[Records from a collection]
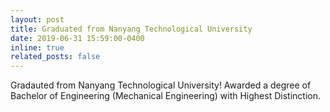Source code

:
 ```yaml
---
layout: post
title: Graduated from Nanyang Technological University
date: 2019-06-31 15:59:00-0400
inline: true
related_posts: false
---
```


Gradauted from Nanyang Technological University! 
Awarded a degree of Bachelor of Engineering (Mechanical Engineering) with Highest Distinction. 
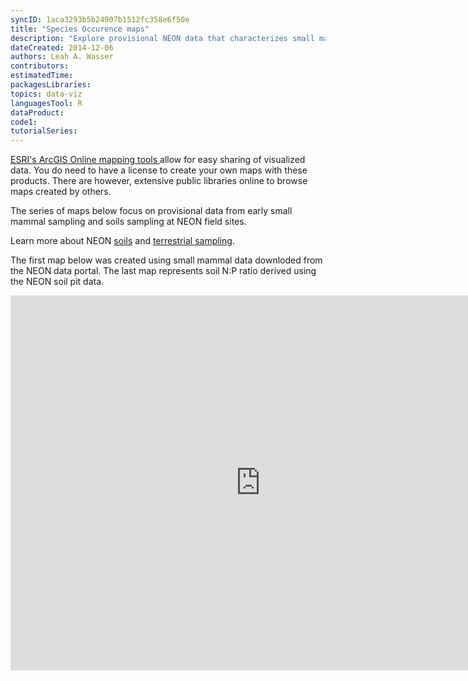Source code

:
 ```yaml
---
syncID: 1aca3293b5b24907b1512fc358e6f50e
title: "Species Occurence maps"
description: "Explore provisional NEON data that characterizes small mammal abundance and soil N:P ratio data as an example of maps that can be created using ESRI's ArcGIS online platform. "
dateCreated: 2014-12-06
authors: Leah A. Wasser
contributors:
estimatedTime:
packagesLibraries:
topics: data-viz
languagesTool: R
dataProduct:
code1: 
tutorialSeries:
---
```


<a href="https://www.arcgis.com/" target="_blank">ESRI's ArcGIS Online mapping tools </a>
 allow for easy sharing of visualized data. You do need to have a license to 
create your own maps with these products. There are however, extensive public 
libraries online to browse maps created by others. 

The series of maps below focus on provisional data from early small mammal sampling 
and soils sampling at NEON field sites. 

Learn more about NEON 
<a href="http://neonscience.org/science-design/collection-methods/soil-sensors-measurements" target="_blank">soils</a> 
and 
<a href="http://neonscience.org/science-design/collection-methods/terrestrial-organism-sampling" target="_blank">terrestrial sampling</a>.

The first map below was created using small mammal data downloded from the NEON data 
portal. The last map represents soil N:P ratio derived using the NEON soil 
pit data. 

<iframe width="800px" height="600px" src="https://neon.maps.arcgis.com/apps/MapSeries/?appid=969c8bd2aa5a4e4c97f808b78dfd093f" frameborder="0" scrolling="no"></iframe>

Task statement: What is the number of lines in the data that hold the word "science"? Reply with that number and nothing else.

Finished task: 2